たぶん……というよりも、ほぼ確実にそうだろうと思うのだ。
「なあ、あんたさ……ひょっとしなくても、邪神だったりするのか?」
「ああ、やっぱり分かるかい?」
「分かるっていうか。こんな所で寝てる時点で普通じゃないっていうか……」
そう雄太が言えば、青年は「それもそうか」と笑う。
「確かにその通りだね。でもまあ、普通はさっきの僕の姿は見えないはずなんだけど」
神霊化、とかフェルフェトゥが言っていたのを雄太は思い出す。
そういえば普通の人間には見えないソレが雄太には観測できるし触れられる、という話だったはずだ。

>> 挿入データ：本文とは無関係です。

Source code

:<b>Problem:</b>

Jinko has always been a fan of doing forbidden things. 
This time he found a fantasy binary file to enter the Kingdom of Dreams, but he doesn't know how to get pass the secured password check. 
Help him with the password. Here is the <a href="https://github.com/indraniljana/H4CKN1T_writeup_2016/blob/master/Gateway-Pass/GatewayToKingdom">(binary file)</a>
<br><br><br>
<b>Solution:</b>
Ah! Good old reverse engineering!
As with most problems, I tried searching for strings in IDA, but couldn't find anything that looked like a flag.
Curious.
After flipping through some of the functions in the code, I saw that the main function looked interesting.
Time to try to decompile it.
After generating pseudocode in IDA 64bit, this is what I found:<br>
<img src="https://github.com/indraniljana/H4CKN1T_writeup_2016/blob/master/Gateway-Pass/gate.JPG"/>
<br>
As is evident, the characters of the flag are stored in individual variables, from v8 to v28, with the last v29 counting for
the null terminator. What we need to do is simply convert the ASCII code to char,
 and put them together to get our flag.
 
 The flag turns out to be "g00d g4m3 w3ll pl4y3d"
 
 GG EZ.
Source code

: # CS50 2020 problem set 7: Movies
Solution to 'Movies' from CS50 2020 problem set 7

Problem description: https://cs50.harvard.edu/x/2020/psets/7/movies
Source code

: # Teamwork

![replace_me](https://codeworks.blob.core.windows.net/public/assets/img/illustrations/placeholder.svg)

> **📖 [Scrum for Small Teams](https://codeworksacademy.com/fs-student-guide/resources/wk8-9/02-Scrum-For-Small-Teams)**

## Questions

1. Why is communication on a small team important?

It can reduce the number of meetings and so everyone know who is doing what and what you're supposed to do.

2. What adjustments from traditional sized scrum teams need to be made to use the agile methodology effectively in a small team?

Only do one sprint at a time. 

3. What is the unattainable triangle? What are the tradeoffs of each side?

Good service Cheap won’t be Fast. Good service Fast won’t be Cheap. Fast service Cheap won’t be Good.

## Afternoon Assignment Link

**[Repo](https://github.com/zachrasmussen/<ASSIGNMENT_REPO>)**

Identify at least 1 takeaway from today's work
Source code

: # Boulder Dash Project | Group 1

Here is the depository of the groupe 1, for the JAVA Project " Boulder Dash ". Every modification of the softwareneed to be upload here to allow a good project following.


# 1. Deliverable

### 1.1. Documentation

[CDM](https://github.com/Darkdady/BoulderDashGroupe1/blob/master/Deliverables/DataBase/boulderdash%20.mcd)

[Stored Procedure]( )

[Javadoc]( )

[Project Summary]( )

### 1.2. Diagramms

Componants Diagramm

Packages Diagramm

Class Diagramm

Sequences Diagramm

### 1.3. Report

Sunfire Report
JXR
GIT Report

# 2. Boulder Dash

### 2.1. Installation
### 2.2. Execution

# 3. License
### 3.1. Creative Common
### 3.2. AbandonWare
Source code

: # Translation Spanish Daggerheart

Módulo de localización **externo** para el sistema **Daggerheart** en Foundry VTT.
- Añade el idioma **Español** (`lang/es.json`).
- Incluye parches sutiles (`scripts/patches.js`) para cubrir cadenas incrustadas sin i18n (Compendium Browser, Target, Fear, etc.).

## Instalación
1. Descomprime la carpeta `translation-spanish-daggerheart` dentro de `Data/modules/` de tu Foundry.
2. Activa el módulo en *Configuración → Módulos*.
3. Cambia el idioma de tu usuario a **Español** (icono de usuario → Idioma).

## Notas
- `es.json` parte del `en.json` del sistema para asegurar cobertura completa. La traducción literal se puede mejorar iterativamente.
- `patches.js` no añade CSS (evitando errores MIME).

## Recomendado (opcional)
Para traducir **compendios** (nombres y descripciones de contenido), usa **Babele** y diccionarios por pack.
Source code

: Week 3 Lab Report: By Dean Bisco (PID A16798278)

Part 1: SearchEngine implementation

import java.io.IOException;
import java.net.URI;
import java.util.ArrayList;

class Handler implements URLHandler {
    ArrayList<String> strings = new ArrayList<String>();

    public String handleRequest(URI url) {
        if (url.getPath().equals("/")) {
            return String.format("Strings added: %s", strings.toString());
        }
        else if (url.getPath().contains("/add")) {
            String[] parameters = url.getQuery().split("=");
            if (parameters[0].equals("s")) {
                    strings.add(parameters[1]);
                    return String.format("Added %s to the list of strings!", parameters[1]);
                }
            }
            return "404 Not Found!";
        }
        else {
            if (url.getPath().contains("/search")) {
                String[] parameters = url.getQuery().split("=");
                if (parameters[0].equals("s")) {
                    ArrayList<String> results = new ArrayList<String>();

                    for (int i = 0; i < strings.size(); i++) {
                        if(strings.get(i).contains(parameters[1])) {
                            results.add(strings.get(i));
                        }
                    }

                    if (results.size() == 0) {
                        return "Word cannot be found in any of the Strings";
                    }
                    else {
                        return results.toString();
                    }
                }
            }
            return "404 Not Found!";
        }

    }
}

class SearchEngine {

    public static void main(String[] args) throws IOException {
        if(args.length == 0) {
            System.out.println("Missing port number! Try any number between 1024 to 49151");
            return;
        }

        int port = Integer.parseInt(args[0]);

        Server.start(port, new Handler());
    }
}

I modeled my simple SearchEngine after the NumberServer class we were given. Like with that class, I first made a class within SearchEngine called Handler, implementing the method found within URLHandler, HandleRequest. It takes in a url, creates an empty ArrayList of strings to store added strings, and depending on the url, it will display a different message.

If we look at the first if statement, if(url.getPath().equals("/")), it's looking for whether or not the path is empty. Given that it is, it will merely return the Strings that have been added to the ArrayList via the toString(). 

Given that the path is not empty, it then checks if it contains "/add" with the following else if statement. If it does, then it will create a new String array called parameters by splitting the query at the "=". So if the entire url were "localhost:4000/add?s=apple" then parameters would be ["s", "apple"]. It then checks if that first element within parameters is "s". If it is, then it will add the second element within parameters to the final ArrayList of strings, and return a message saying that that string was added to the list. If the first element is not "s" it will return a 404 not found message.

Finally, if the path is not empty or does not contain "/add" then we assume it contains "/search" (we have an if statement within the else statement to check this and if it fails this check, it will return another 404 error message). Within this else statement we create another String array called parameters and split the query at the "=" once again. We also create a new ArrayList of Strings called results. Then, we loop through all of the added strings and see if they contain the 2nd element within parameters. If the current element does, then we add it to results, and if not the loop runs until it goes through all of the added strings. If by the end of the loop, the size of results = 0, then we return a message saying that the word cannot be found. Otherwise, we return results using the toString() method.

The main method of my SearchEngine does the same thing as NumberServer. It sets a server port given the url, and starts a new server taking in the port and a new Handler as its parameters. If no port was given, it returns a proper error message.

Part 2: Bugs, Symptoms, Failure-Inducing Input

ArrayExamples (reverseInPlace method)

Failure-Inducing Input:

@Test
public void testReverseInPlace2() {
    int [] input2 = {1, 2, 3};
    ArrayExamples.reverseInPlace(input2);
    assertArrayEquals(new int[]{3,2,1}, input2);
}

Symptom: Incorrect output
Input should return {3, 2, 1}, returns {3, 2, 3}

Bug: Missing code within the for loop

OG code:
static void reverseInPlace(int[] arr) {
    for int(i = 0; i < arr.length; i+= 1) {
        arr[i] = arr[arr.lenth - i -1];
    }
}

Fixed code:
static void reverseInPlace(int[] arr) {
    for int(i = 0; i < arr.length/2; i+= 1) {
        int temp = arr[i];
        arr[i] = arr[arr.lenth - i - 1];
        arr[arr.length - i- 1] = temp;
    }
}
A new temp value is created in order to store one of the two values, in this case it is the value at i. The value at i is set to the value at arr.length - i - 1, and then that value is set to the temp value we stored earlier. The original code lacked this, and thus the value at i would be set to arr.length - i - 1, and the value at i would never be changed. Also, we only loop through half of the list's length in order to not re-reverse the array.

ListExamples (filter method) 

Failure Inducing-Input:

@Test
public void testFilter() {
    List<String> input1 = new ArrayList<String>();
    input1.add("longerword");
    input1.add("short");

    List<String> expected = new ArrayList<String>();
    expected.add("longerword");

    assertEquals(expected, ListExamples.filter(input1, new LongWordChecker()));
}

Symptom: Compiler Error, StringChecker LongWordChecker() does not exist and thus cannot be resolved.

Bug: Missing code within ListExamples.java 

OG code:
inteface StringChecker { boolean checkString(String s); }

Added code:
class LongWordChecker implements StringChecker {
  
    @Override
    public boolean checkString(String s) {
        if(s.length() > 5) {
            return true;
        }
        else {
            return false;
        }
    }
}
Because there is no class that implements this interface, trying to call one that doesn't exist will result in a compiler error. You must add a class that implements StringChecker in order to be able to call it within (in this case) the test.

「フェルフェトゥの拠点が出来た気配を感じてたから、気にはなってたんだけど……作ったのは君だろ?」
「まあ、そうだけど……」
「ん?」
「あのさ。まさか俺を待ち構えたりしてないよな?」
「ははは、まさか!」
雄太の疑問を、青年は軽く笑い飛ばす。
「僕は元々、このヴァルヘイムにずっと住んでるんだよ。だから僕がこの近辺にいるのはフェルフェトゥも知ってるはずなんだけど……それと天秤にかけても、この地に利を見出したってことだろうね」
「そう、なのか?」
「さあ? 僕、邪神の中でも結構嫌われ者だし。まあ、他と仲のいい邪神なんてのは聞いた事ないけど」
ははは、と笑う青年だが、それに雄太は首を傾げる。
「そう、なのか? フェルフェトゥとベルフラットは今のところそれ程仲悪くなさそうだけど」
「へえ、あの二人がかい? ふーん!」
青年は興味深そうに頷くと、雄太へと笑いかける。
「そいつは面白そうだ! ああ、申し遅れたね。僕はテイルウェイ。穢れなき光のテイルウェイだ。君の名前は?」
「俺はユータ・ツキバヤシ。あの二人にはユータって呼ばれてる」
「そうか。よろしく、ユータ!」
まだいいとは一言も言っていないのだが、テイルウェイの中ではもう決定しているらしい。
その押しの強さはやっぱりフェルフェトゥ達の同類だよな……と。
雄太は、そんな事を考えていた。